Arabian Nights is a first-rate Saturday afternoon matinee released in 1942 by Universal. It’s one of the many recent classic DVD releases that Netflix has not chosen to add to their library. I’ve had it in my queue since the DVD debuted in 2007, and I finally gave up and requested a copy via interlibrary loan. The exclusion by Netflix is particularly disappointing considering that this is a relevant film that earned an impressive four 1942 Academy Award nominations. I’ll be the first to admit that Oscar nods don’t guarantee quality and rentals, but
Arabian Nights is a safe bet. It has top production values, including fantastic costumes and some of the most vivid Technicolor photography you’ll ever see — accentuated by the pristine DVD transfer.
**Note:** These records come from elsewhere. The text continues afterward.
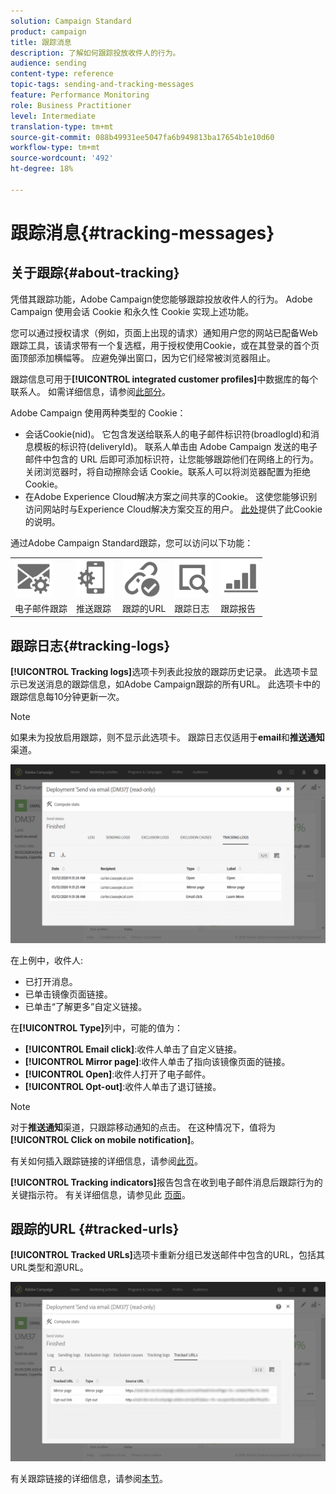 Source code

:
 ```yaml
---
solution: Campaign Standard
product: campaign
title: 跟踪消息
description: 了解如何跟踪投放收件人的行为。
audience: sending
content-type: reference
topic-tags: sending-and-tracking-messages
feature: Performance Monitoring
role: Business Practitioner
level: Intermediate
translation-type: tm+mt
source-git-commit: 088b49931ee5047fa6b949813ba17654b1e10d60
workflow-type: tm+mt
source-wordcount: '492'
ht-degree: 18%

---
```



# 跟踪消息{#tracking-messages}

## 关于跟踪{#about-tracking}

凭借其跟踪功能，Adobe Campaign使您能够跟踪投放收件人的行为。 Adobe Campaign 使用会话 Cookie 和永久性 Cookie 实现上述功能。

您可以通过授权请求（例如，页面上出现的请求）通知用户您的网站已配备Web跟踪工具，该请求带有一个复选框，用于授权使用Cookie，或在其登录的首个页面顶部添加横幅等。 应避免弹出窗口，因为它们经常被浏览器阻止。

跟踪信息可用于&#x200B;**[!UICONTROL integrated customer profiles]**&#x200B;中数据库的每个联系人。 如需详细信息，请参阅[此部分](../../audiences/using/integrated-customer-profile.md)。

Adobe Campaign 使用两种类型的 Cookie：

* 会话Cookie(nid)。 它包含发送给联系人的电子邮件标识符(broadlogId)和消息模板的标识符(deliveryId)。 联系人单击由 Adobe Campaign 发送的电子邮件中包含的 URL 后即可添加标识符，让您能够跟踪他们在网络上的行为。关闭浏览器时，将自动擦除会话 Cookie。联系人可以将浏览器配置为拒绝 Cookie。
* 在Adobe Experience Cloud解决方案之间共享的Cookie。 这使您能够识别访问网站时与Experience Cloud解决方案交互的用户。 [此处](https://docs.adobe.com/content/help/en/core-services/interface/ec-cookies/cookies-mc.html)提供了此Cookie的说明。

通过Adobe Campaign Standard跟踪，您可以访问以下功能：

<table>
<tr>
    <td valign="top">
        <a href="../../administration/using/configuring-email-channel.md#tracking-parameters"><img width="60px" alt="条件" src="assets/icon_email_parameters.png"/></a>
    </td>
    <td valign="top">
        <a href="https://helpx.adobe.com/campaign/kb/push-tracking.html"><img width="60px" alt="条件" src="assets/icon_push_parameters.png"/></a>
    </td>
    <td valign="top">
        <a href="../../designing/using/links.md#about-tracked-urls"><img width="60px" alt="条件" src="assets/icon_url.png"/></a>
    </td>
        <td valign="top">
          <a href="../../sending/using/tracking-messages.md#tracking-logs"><img width="60px" alt="条件" src="assets/icon_log.png"/></a>
    </td>
    </td>
    <td valign="top">
          <a href="../../reporting/using/tracking-indicators.md"><img width="60px" alt="条件" src="assets/icon_report.png"/></a>
</tr>
<tr>
<td>电子邮件跟踪</td>
<td>推送跟踪</td>
<td>跟踪的URL</td>
<td>跟踪日志</td>
<td>跟踪报告</td>
</tr>
</table>

## 跟踪日志{#tracking-logs}

**[!UICONTROL Tracking logs]**&#x200B;选项卡列表此投放的跟踪历史记录。 此选项卡显示已发送消息的跟踪信息，如Adobe Campaign跟踪的所有URL。 此选项卡中的跟踪信息每10分钟更新一次。

>[!NOTE]
>
>如果未为投放启用跟踪，则不显示此选项卡。 跟踪日志仅适用于&#x200B;**email**&#x200B;和&#x200B;**推送通知**&#x200B;渠道。

![](assets/tracking_logs.png)

在上例中，收件人:

* 已打开消息。
* 已单击镜像页面链接。
* 已单击“了解更多”自定义链接。

在&#x200B;**[!UICONTROL Type]**&#x200B;列中，可能的值为：

* **[!UICONTROL Email click]**:收件人单击了自定义链接。
* **[!UICONTROL Mirror page]**:收件人单击了指向该镜像页面的链接。
* **[!UICONTROL Open]**:收件人打开了电子邮件。
* **[!UICONTROL Opt-out]**:收件人单击了退订链接。

>[!NOTE]
>
>对于&#x200B;**推送通知**&#x200B;渠道，只跟踪移动通知的点击。 在这种情况下，值将为&#x200B;**[!UICONTROL Click on mobile notification]**。

有关如何插入跟踪链接的详细信息，请参阅[此页](../../designing/using/links.md#inserting-a-link)。

**[!UICONTROL Tracking indicators]**&#x200B;报告包含在收到电子邮件消息后跟踪行为的关键指示符。 有关详细信息，请参见此 [ 页面](../../reporting/using/tracking-indicators.md)。

## 跟踪的URL {#tracked-urls}

**[!UICONTROL Tracked URLs]**&#x200B;选项卡重新分组已发送邮件中包含的URL，包括其URL类型和源URL。

![](assets/sending_delivery6.png)

有关跟踪链接的详细信息，请参阅[本节](../../designing/using/links.md#about-tracked-urls)。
This is all especially surprising considering the film was made at Universal; and falls outside of the constantly struggling studio’s big four proven cornerstones: horror, Deanna Durbin, Sherlock Holmes, and Abbott and Costello. The story of how this came about is an interesting one.
Maverick producer Walter Wanger had just been released from a long-term contract with United Artists before coming to Universal in 1941. Wanger was a proven commodity in Hollywood, and his deal with UA had been a rich one that offered the filmmaker a great deal of latitude in the production of prestige products. Under the deal Wanger developed Algiers with Charles Boyer and the John Ford / John Wayne classic (6 Oscar nominations) The Long Voyage Home. The relationship with UA went sour after a few box office disappointments, including (surprisingly) Hitchcock’s Foreign Correspondent, which led Wanger to shop his in-development projects around Hollywood — Universal took the bait. Wanger signed on to produce films for Universal on a picture-by-picture basis, the first of which was Arabian Nights. The film would be Universal's first three-color Technicolor production, and the studio was willing to risk the colossal sum (for them) of $900,000 on the budget. Although Wanger himself dismissed the film as merely an exercise in “tits and sand,” the movie paid big dividends ($4,000,000 gross) for all involved and cemented the producer-studio relationship for the next few years and six more pictures.*
The business model at Universal, more than any other studio, relied on turning successful projects into drums that could be beaten again and again, until the public grew tired of the tune. Yet during the war audiences were hungry for the most lavish and exotic escapist fare possible, and the stars of Arabian Nights caught the public interest at exactly the right moment. Jon Hall, Maria Montez, and Jungle Book star Sabu would appear together regularly in a succession of lower-and-lower budgeted features that nevertheless raked in the wartime dollars for the studio. Sabu, the unlikely teen superstar, would receive top billing in most of the features, with Hall second and Montez third. Hall was the good-looking star of numerous B projects at Universal, he enjoyed modest success in Hollywood but never achieved the big time. Much the same can be said of Montez, though in her case it’s surprising. She was truly a stunning woman — bearing a vague resemblance to Gloria Grahame, only with a better figure — it’s difficult to take your eyes off her.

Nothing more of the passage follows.